The Financial Crimes Enforcement Network (FinCEN) entered a Notice of Proposed Rulemaking on these changes on June 22.

The proposed changes, called Amendment to the Bank Secrecy Act Regulations - Definitions and Other Regulations Relating to Prepaid Access, are intended to address regulatory gaps that have resulted from the proliferation of prepaid innovations over the last 10 years, as well as their increasing use as accepted payment methods. The new rules would establish a more comprehensive regulatory framework for non-bank prepaid access.

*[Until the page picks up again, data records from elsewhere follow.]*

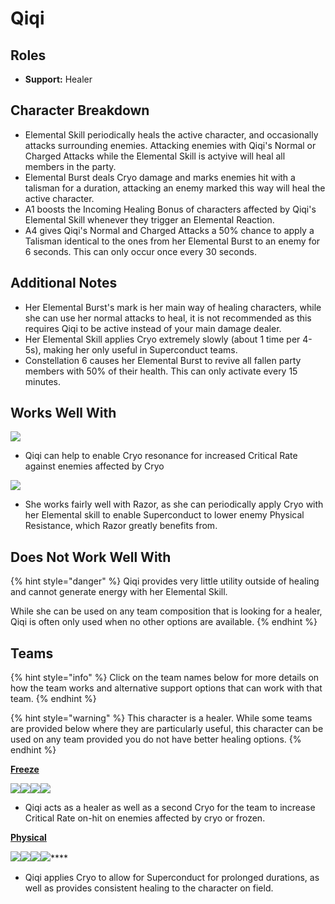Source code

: # Qiqi

## Roles

* **Support:** Healer

## Character Breakdown

* Elemental Skill periodically heals the active character, and occasionally attacks surrounding enemies. Attacking enemies with Qiqi's Normal or Charged Attacks while the Elemental Skill is actyive will heal all members in the party.
* Elemental Burst deals Cryo damage and marks enemies hit with a talisman for a duration, attacking an enemy marked this way will heal the active character.
* A1 boosts the Incoming Healing Bonus of characters affected by Qiqi's Elemental Skill whenever they trigger an Elemental Reaction.
* A4 gives Qiqi's Normal and Charged Attacks a 50% chance to apply a Talisman identical to the ones from her Elemental Burst to an enemy for 6 seconds. This can only occur once every 30 seconds.

## Additional Notes

* Her Elemental Burst's mark is her main way of healing characters, while she can use her normal attacks to heal, it is not recommended as this requires Qiqi to be active instead of your main damage dealer.
* Her Elemental Skill applies Cryo extremely slowly (about 1 time per 4-5s), making her only useful in Superconduct teams.
* Constellation 6 causes her Elemental Burst to revive all fallen party members with 50% of their health. This can only activate every 15 minutes.

## Works Well With

![](../../.gitbook/assets/Element\_Cryo.webp)

* Qiqi can help to enable Cryo resonance for increased Critical Rate against enemies affected by Cryo

![](../../.gitbook/assets/UI\_AvatarIcon\_Razor.png)

* She works fairly well with Razor, as she can periodically apply Cryo with her Elemental skill to enable Superconduct to lower enemy Physical Resistance, which Razor greatly benefits from.

## Does Not Work Well With

{% hint style="danger" %}
Qiqi provides very little utility outside of healing and cannot generate energy with her Elemental Skill.

While she can be used on any team composition that is looking for a healer, Qiqi is often only used when no other options are available.&#x20;
{% endhint %}

## Teams

{% hint style="info" %}
Click on the team names below for more details on how the team works and alternative support options that can work with that team.
{% endhint %}

{% hint style="warning" %}
This character is a healer. While some teams are provided below where they are particularly useful, this character can be used on any team provided you do not have better healing options.
{% endhint %}

[**Freeze**](../../teams/freeze.md)

![](../../.gitbook/assets/ui\_avataricon\_tartaglia.png)![](../../.gitbook/assets/UI\_AvatarIcon\_Kaeya.png)![](../../.gitbook/assets/UI\_AvatarIcon\_Kazuha.png)![](../../.gitbook/assets/UI\_AvatarIcon\_Qiqi.png)

* Qiqi acts as a healer as well as a second Cryo for the team to increase Critical Rate on-hit on enemies affected by cryo or frozen.

****[**Physical**](../../teams/physical.md)****

****![](../../.gitbook/assets/UI\_AvatarIcon\_Razor.png)****![](../../.gitbook/assets/UI\_AvatarIcon\_Kaeya.png)****![](../../.gitbook/assets/UI\_AvatarIcon\_Fischl.png)****![](../../.gitbook/assets/UI\_AvatarIcon\_Qiqi.png)****

* Qiqi applies Cryo to allow for Superconduct for prolonged durations, as well as provides consistent healing to the character on field.
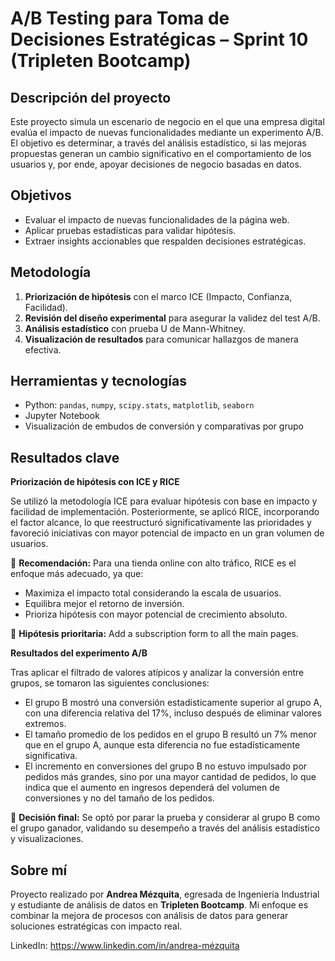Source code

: # A/B Testing para Toma de Decisiones Estratégicas – Sprint 10 (Tripleten Bootcamp)

## Descripción del proyecto

Este proyecto simula un escenario de negocio en el que una empresa digital evalúa el impacto de nuevas funcionalidades mediante un experimento A/B. El objetivo es determinar, a través del análisis estadístico, si las mejoras propuestas generan un cambio significativo en el comportamiento de los usuarios y, por ende, apoyar decisiones de negocio basadas en datos.

## Objetivos

- Evaluar el impacto de nuevas funcionalidades de la página web.
- Aplicar pruebas estadísticas para validar hipótesis.
- Extraer insights accionables que respalden decisiones estratégicas.

## Metodología

1. **Priorización de hipótesis** con el marco ICE (Impacto, Confianza, Facilidad).
2. **Revisión del diseño experimental** para asegurar la validez del test A/B.
3. **Análisis estadístico** con prueba U de Mann-Whitney.
4. **Visualización de resultados** para comunicar hallazgos de manera efectiva.

## Herramientas y tecnologías

- Python: `pandas`, `numpy`, `scipy.stats`, `matplotlib`, `seaborn`
- Jupyter Notebook
- Visualización de embudos de conversión y comparativas por grupo

## Resultados clave

**Priorización de hipótesis con ICE y RICE**

Se utilizó la metodología ICE para evaluar hipótesis con base en impacto y facilidad de implementación. Posteriormente, se aplicó RICE, incorporando el factor alcance, lo que reestructuró significativamente las prioridades y favoreció iniciativas con mayor potencial de impacto en un gran volumen de usuarios.

🔹 **Recomendación:** Para una tienda online con alto tráfico, RICE es el enfoque más adecuado, ya que:
- Maximiza el impacto total considerando la escala de usuarios.
- Equilibra mejor el retorno de inversión.
- Prioriza hipótesis con mayor potencial de crecimiento absoluto.

📌 **Hipótesis prioritaria:** Add a subscription form to all the main pages.

**Resultados del experimento A/B**

Tras aplicar el filtrado de valores atípicos y analizar la conversión entre grupos, se tomaron las siguientes conclusiones:
- El grupo B mostró una conversión estadísticamente superior al grupo A, con una diferencia relativa del 17%, incluso después de eliminar valores extremos.
- El tamaño promedio de los pedidos en el grupo B resultó un 7% menor que en el grupo A, aunque esta diferencia no fue estadísticamente significativa.
- El incremento en conversiones del grupo B no estuvo impulsado por pedidos más grandes, sino por una mayor cantidad de pedidos, lo que indica que el aumento en ingresos dependerá del volumen de conversiones y no del tamaño de los pedidos.

📌 **Decisión final:** Se optó por parar la prueba y considerar al grupo B como el grupo ganador, validando su desempeño a través del análisis estadístico y visualizaciones.

## Sobre mí

Proyecto realizado por **Andrea Mézquita**, egresada de Ingeniería Industrial y estudiante de análisis de datos en **Tripleten Bootcamp**. Mi enfoque es combinar la mejora de procesos con análisis de datos para generar soluciones estratégicas con impacto real.

LinkedIn: https://www.linkedin.com/in/andrea-mézquita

The proposal, which focuses on prepaid programs that pose the greatest potential risks of money laundering and terrorist financing, is mandated under the Credit Card Accountability, Responsibility and Disclosure Act of 2009. It covers prepaid devices such as plastic cards, mobile phones, electronic serial numbers, key fobs and/or other mechanisms that provide a portal to funds that have been paid for in advance and are retrievable and transferable.

Four Changes

These are the four changes proposed in the amendment:

  • Renaming "stored value" as "prepaid access" without intending to broaden or narrow the term and defining the term to allow for future changes in technology and prepaid devices;
  • Deleting the terms "issuer" and "redeemer" of stored value and adding the terms "provider" and "seller";
  • Placing registration requirements on providers of prepaid access and suspicious activity reporting, customer information recordkeeping, and new transactional recordkeeping requirements on both providers and sellers of prepaid access;
  • Exempting certain categories of prepaid access products and services posing lower risks of money laundering and terrorist financing from certain requirements.

The proposed changes were submitted to be published in the Federal Register on June 22. Once a 30-day comment period passes, FinCEN will consider the submitted comments and possibly amend the rules. The turnaround time for the final rules to be finalized can't be predicted, according to FinCEN spokesman Steve Hudak. "These proposed rule changes will impact a significant number of businesses," Hudak says, and FinCEN expects there will be comments made about the rule changes.

Framework for Non-Banks

These changes would create more regulatory framework for non-banks, says Debra Geister, senior director of AML and Compliance Services at LexisNexis Risk Solutions. "This is exactly what was outlined in the Card Act passed last year," says Geister. "This will not have an impact on card issuers through banks, but the other networks."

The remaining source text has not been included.